Records from a data collection

#####

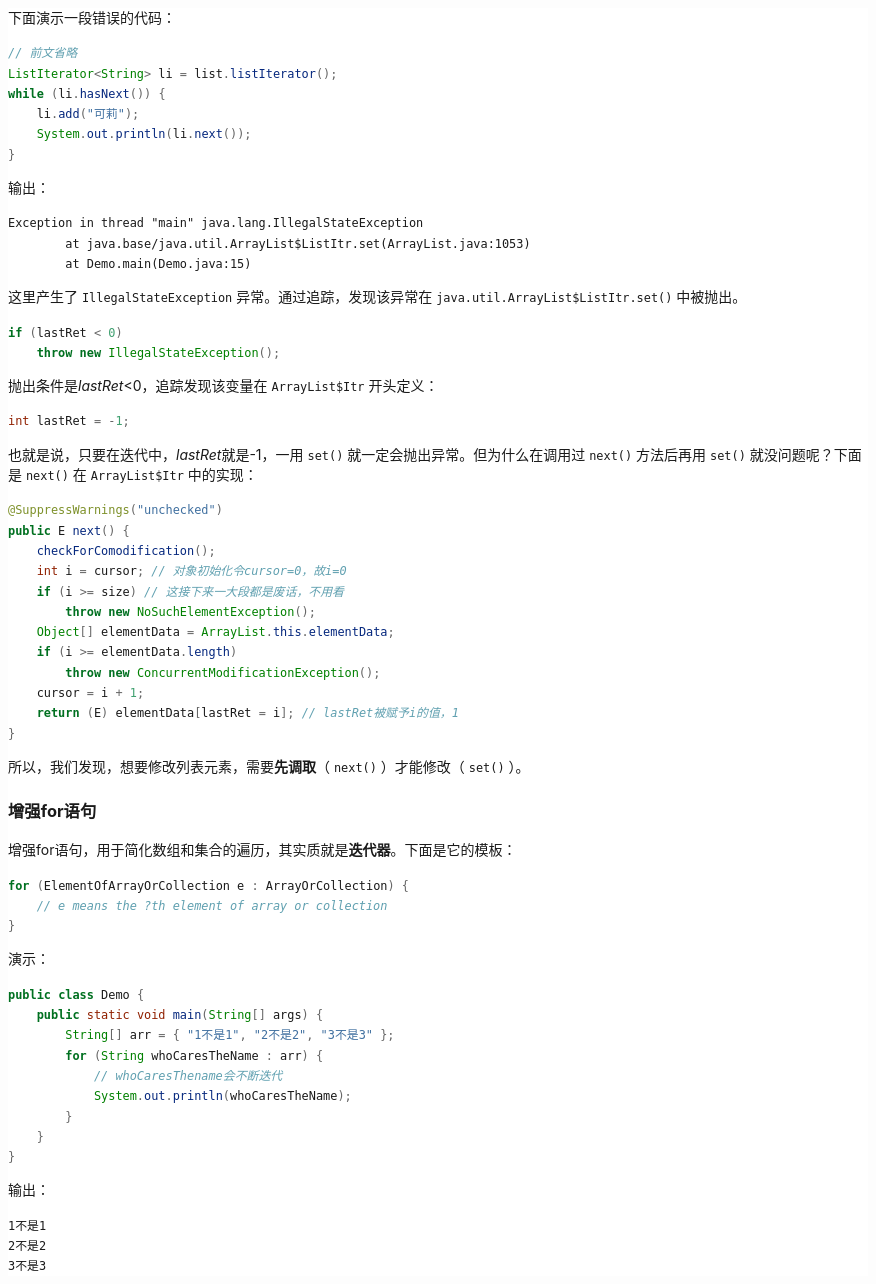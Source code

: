 下面演示一段错误的代码：
```Java {.line-numbers}
// 前文省略
ListIterator<String> li = list.listIterator();
while (li.hasNext()) {
    li.add("可莉");
    System.out.println(li.next());
}
```
输出：
```
Exception in thread "main" java.lang.IllegalStateException
        at java.base/java.util.ArrayList$ListItr.set(ArrayList.java:1053)
        at Demo.main(Demo.java:15)
```
这里产生了 `IllegalStateException` 异常。通过追踪，发现该异常在 `java.util.ArrayList$ListItr.set()` 中被抛出。
```Java {.line-numbers}
if (lastRet < 0)
    throw new IllegalStateException();
```
抛出条件是*lastRet*<0，追踪发现该变量在 `ArrayList$Itr` 开头定义：
```Java
int lastRet = -1;
```
也就是说，只要在迭代中，*lastRet*就是-1，一用 `set()` 就一定会抛出异常。但为什么在调用过 `next()` 方法后再用 `set()` 就没问题呢？下面是 `next()` 在 `ArrayList$Itr` 中的实现：
```Java {.line-numbers}
@SuppressWarnings("unchecked")
public E next() {
    checkForComodification();
    int i = cursor; // 对象初始化令cursor=0，故i=0
    if (i >= size) // 这接下来一大段都是废话，不用看
        throw new NoSuchElementException();
    Object[] elementData = ArrayList.this.elementData;
    if (i >= elementData.length)
        throw new ConcurrentModificationException();
    cursor = i + 1;
    return (E) elementData[lastRet = i]; // lastRet被赋予i的值，1
}
```
所以，我们发现，想要修改列表元素，需要**先调取**（ `next()` ）才能修改（ `set()` ）。

### 增强for语句

增强for语句，用于简化数组和集合的遍历，其实质就是**迭代器**。下面是它的模板：
```Java {.line-numbers}
for (ElementOfArrayOrCollection e : ArrayOrCollection) {
    // e means the ?th element of array or collection
}
```
演示：
```Java {.line-numbers}
public class Demo {
    public static void main(String[] args) {
        String[] arr = { "1不是1", "2不是2", "3不是3" };
        for (String whoCaresTheName : arr) {
            // whoCaresThename会不断迭代
            System.out.println(whoCaresTheName);
        }
    }
}
```
输出：
```
1不是1
2不是2
3不是3
```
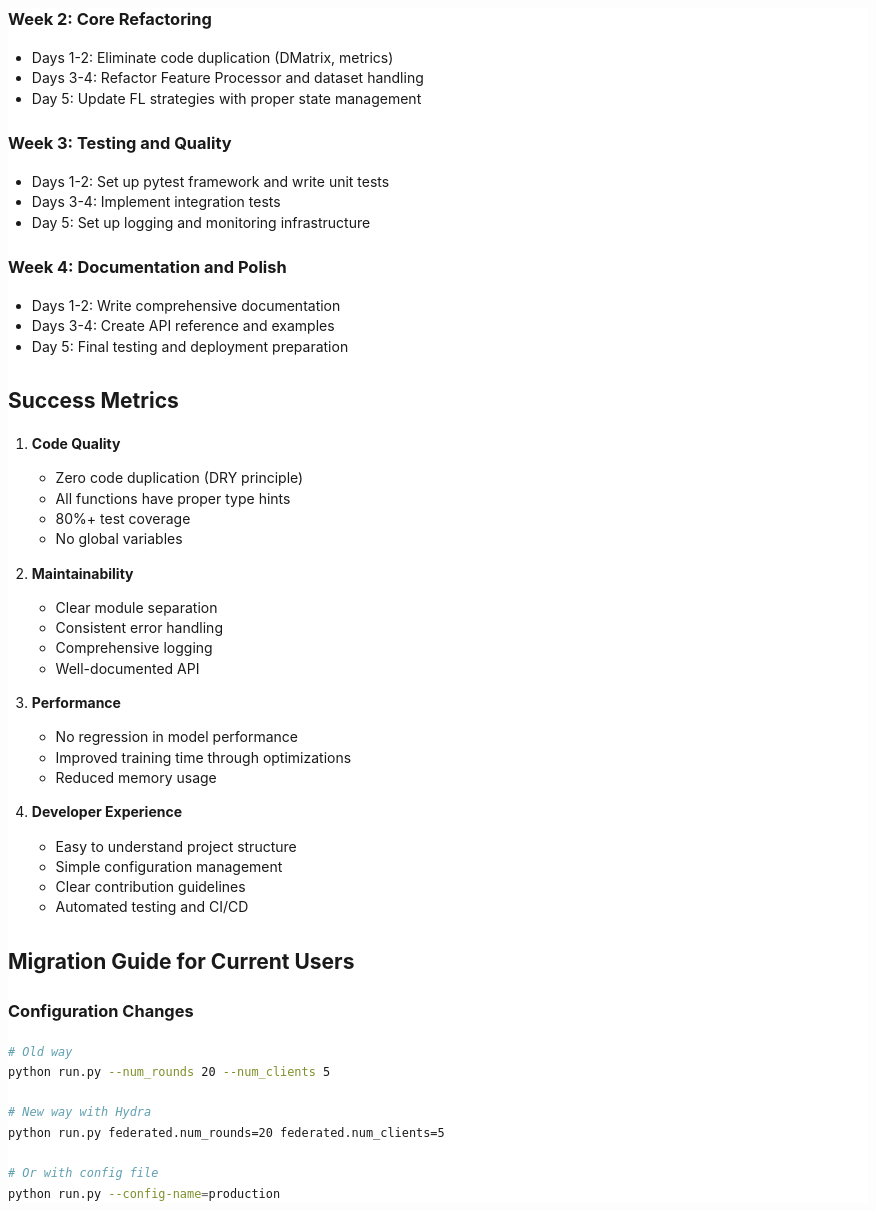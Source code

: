 ### Week 2: Core Refactoring
- Days 1-2: Eliminate code duplication (DMatrix, metrics)
- Days 3-4: Refactor Feature Processor and dataset handling
- Day 5: Update FL strategies with proper state management

### Week 3: Testing and Quality
- Days 1-2: Set up pytest framework and write unit tests
- Days 3-4: Implement integration tests
- Day 5: Set up logging and monitoring infrastructure

### Week 4: Documentation and Polish
- Days 1-2: Write comprehensive documentation
- Days 3-4: Create API reference and examples
- Day 5: Final testing and deployment preparation

## Success Metrics

1. **Code Quality**
   - Zero code duplication (DRY principle)
   - All functions have proper type hints
   - 80%+ test coverage
   - No global variables

2. **Maintainability**
   - Clear module separation
   - Consistent error handling
   - Comprehensive logging
   - Well-documented API

3. **Performance**
   - No regression in model performance
   - Improved training time through optimizations
   - Reduced memory usage

4. **Developer Experience**
   - Easy to understand project structure
   - Simple configuration management
   - Clear contribution guidelines
   - Automated testing and CI/CD

## Migration Guide for Current Users

### Configuration Changes
```bash
# Old way
python run.py --num_rounds 20 --num_clients 5

# New way with Hydra
python run.py federated.num_rounds=20 federated.num_clients=5

# Or with config file
python run.py --config-name=production
```
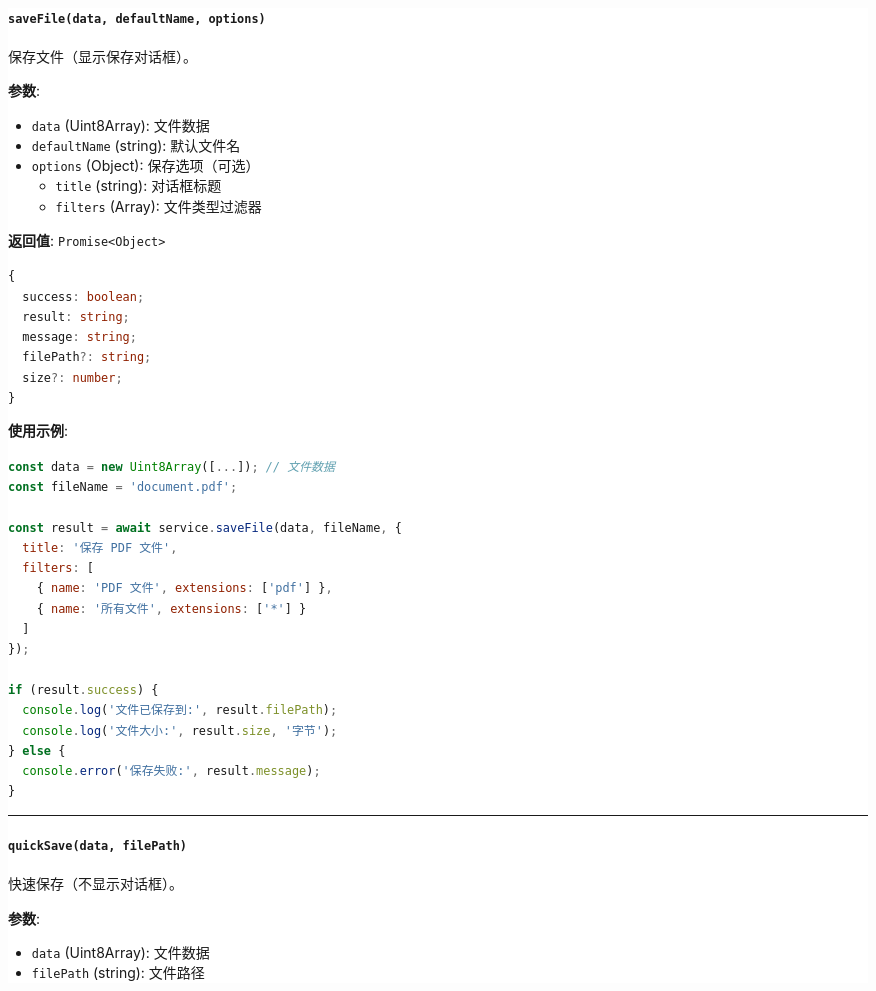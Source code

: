 
#### `saveFile(data, defaultName, options)`

保存文件（显示保存对话框）。

**参数**:
- `data` (Uint8Array): 文件数据
- `defaultName` (string): 默认文件名
- `options` (Object): 保存选项（可选）
  - `title` (string): 对话框标题
  - `filters` (Array): 文件类型过滤器

**返回值**: `Promise<Object>`

```typescript
{
  success: boolean;
  result: string;
  message: string;
  filePath?: string;
  size?: number;
}
```

**使用示例**:

```javascript
const data = new Uint8Array([...]); // 文件数据
const fileName = 'document.pdf';

const result = await service.saveFile(data, fileName, {
  title: '保存 PDF 文件',
  filters: [
    { name: 'PDF 文件', extensions: ['pdf'] },
    { name: '所有文件', extensions: ['*'] }
  ]
});

if (result.success) {
  console.log('文件已保存到:', result.filePath);
  console.log('文件大小:', result.size, '字节');
} else {
  console.error('保存失败:', result.message);
}
```

---

#### `quickSave(data, filePath)`

快速保存（不显示对话框）。

**参数**:
- `data` (Uint8Array): 文件数据
- `filePath` (string): 文件路径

#####

• TASK TO CARRY OUT: Write out exactly and only the lines that run from the start of the data above through the line containing "- Days 1-2: Write comprehensive documentation", leaving the pictures out.

• PROBLEM SOLUTION:
Source code

: 下面演示一段错误的代码：
```Java {.line-numbers}
// 前文省略
ListIterator<String> li = list.listIterator();
while (li.hasNext()) {
    li.add("可莉");
    System.out.println(li.next());
}
```
输出：
```
Exception in thread "main" java.lang.IllegalStateException
        at java.base/java.util.ArrayList$ListItr.set(ArrayList.java:1053)
        at Demo.main(Demo.java:15)
```
这里产生了 `IllegalStateException` 异常。通过追踪，发现该异常在 `java.util.ArrayList$ListItr.set()` 中被抛出。
```Java {.line-numbers}
if (lastRet < 0)
    throw new IllegalStateException();
```
抛出条件是*lastRet*<0，追踪发现该变量在 `ArrayList$Itr` 开头定义：
```Java
int lastRet = -1;
```
也就是说，只要在迭代中，*lastRet*就是-1，一用 `set()` 就一定会抛出异常。但为什么在调用过 `next()` 方法后再用 `set()` 就没问题呢？下面是 `next()` 在 `ArrayList$Itr` 中的实现：
```Java {.line-numbers}
@SuppressWarnings("unchecked")
public E next() {
    checkForComodification();
    int i = cursor; // 对象初始化令cursor=0，故i=0
    if (i >= size) // 这接下来一大段都是废话，不用看
        throw new NoSuchElementException();
    Object[] elementData = ArrayList.this.elementData;
    if (i >= elementData.length)
        throw new ConcurrentModificationException();
    cursor = i + 1;
    return (E) elementData[lastRet = i]; // lastRet被赋予i的值，1
}
```
所以，我们发现，想要修改列表元素，需要**先调取**（ `next()` ）才能修改（ `set()` ）。

### 增强for语句

增强for语句，用于简化数组和集合的遍历，其实质就是**迭代器**。下面是它的模板：
```Java {.line-numbers}
for (ElementOfArrayOrCollection e : ArrayOrCollection) {
    // e means the ?th element of array or collection
}
```
演示：
```Java {.line-numbers}
public class Demo {
    public static void main(String[] args) {
        String[] arr = { "1不是1", "2不是2", "3不是3" };
        for (String whoCaresTheName : arr) {
            // whoCaresThename会不断迭代
            System.out.println(whoCaresTheName);
        }
    }
}
```
输出：
```
1不是1
2不是2
3不是3
```
Source code

: ### Week 2: Core Refactoring
- Days 1-2: Eliminate code duplication (DMatrix, metrics)
- Days 3-4: Refactor Feature Processor and dataset handling
- Day 5: Update FL strategies with proper state management

### Week 3: Testing and Quality
- Days 1-2: Set up pytest framework and write unit tests
- Days 3-4: Implement integration tests
- Day 5: Set up logging and monitoring infrastructure

### Week 4: Documentation and Polish
- Days 1-2: Write comprehensive documentation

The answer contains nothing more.